(Stored data entries)
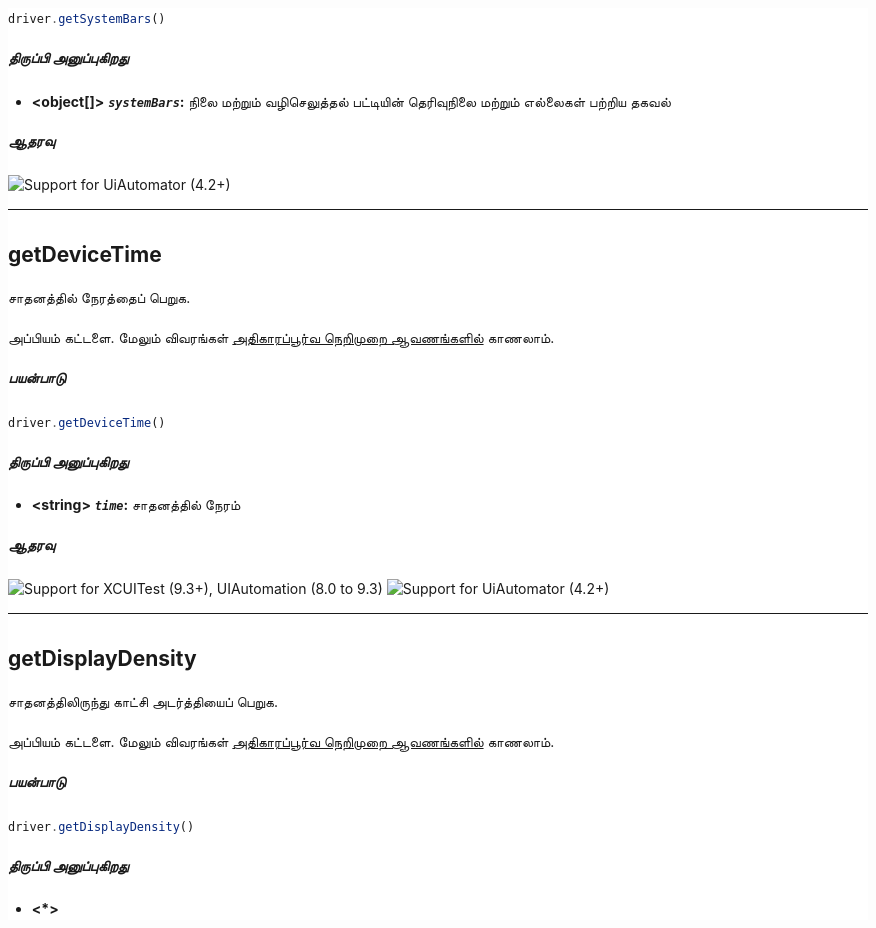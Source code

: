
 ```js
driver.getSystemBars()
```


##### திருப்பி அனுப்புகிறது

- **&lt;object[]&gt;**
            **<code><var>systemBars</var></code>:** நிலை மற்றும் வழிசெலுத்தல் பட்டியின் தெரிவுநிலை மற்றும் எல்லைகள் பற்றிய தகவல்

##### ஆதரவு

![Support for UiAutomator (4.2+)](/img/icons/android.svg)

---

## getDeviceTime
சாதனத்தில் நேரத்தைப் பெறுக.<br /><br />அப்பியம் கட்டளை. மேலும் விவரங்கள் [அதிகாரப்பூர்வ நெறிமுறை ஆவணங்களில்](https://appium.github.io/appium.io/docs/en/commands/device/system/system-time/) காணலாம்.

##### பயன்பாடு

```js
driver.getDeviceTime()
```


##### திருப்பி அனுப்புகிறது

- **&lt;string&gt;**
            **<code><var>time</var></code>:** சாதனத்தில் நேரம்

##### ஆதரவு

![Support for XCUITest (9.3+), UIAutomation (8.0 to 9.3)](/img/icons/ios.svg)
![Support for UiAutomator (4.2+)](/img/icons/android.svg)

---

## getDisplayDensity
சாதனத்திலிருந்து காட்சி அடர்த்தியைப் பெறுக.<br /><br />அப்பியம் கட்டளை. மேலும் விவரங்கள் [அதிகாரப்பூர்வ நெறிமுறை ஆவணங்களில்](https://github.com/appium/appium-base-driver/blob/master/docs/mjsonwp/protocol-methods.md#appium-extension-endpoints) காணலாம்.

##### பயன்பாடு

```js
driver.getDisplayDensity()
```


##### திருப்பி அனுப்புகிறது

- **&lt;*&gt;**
...
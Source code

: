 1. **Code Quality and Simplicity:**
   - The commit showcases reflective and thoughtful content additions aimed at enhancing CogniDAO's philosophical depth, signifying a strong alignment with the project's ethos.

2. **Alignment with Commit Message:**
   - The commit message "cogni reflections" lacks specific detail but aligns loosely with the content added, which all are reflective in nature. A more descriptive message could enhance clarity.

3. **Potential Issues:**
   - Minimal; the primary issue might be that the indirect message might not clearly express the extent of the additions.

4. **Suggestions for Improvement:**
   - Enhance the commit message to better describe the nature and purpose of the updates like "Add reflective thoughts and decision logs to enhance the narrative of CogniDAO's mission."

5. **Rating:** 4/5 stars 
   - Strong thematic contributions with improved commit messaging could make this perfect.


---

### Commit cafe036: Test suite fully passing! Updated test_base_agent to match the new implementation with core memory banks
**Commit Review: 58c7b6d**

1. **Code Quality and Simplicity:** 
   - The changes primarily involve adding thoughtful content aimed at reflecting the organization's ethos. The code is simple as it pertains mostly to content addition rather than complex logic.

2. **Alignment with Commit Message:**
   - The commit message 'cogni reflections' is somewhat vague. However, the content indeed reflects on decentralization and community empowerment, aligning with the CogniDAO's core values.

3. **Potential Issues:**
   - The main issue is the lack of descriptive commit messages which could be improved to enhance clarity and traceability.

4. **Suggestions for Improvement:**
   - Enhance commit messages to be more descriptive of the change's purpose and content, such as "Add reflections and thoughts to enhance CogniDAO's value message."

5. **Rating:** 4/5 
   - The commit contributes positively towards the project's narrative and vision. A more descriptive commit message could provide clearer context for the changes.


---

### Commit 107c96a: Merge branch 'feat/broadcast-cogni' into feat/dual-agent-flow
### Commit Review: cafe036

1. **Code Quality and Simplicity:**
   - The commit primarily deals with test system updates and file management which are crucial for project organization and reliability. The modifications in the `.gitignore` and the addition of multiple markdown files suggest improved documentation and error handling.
* * *
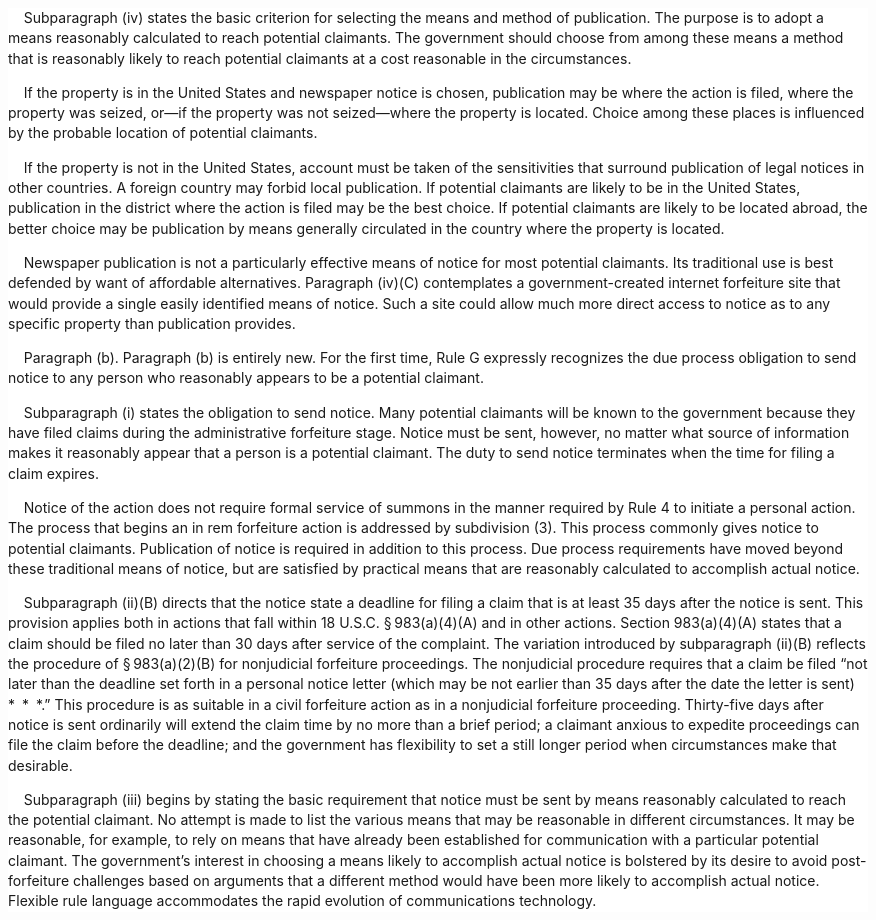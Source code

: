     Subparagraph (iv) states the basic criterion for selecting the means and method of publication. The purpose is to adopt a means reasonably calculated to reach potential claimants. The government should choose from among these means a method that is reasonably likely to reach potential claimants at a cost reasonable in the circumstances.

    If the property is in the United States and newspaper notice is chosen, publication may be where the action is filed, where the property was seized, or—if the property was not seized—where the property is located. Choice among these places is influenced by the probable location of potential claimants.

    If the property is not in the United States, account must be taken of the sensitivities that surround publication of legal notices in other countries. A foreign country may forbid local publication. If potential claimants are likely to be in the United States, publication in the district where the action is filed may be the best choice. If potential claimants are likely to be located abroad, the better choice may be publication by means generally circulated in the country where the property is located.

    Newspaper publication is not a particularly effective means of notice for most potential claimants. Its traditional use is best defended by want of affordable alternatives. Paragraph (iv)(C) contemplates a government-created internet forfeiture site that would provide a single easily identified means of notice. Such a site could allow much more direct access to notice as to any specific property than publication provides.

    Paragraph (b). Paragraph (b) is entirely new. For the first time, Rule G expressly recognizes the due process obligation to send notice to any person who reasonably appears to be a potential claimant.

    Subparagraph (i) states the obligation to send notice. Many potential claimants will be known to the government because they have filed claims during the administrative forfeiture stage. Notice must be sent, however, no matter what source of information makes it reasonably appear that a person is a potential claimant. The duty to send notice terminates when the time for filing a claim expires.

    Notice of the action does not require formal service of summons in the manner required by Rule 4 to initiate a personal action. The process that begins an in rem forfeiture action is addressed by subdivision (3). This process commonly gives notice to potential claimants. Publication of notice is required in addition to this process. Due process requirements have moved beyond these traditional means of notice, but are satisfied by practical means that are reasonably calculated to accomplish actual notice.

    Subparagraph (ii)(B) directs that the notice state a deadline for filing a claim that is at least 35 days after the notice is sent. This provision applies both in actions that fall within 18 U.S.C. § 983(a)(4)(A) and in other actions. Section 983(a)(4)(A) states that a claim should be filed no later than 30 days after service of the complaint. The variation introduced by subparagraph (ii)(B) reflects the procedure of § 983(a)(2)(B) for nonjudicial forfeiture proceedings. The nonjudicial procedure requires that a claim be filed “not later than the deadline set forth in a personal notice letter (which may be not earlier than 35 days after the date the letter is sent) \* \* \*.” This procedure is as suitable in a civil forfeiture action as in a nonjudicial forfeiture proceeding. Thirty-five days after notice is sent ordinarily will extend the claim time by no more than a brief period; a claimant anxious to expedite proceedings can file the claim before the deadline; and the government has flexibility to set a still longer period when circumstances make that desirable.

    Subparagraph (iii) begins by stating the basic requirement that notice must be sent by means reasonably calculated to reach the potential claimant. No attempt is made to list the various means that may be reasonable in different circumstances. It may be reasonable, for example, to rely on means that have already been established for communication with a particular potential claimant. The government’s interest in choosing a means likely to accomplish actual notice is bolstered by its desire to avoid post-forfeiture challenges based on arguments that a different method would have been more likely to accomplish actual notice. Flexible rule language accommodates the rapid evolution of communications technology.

◆ Exercise goal: Copy every line above that includes the string "United".

◆ Written solution:
    If the property is in the United States and newspaper notice is chosen, publication may be where the action is filed, where the property was seized, or—if the property was not seized—where the property is located. Choice among these places is influenced by the probable location of potential claimants.
    If the property is not in the United States, account must be taken of the sensitivities that surround publication of legal notices in other countries. A foreign country may forbid local publication. If potential claimants are likely to be in the United States, publication in the district where the action is filed may be the best choice. If potential claimants are likely to be located abroad, the better choice may be publication by means generally circulated in the country where the property is located.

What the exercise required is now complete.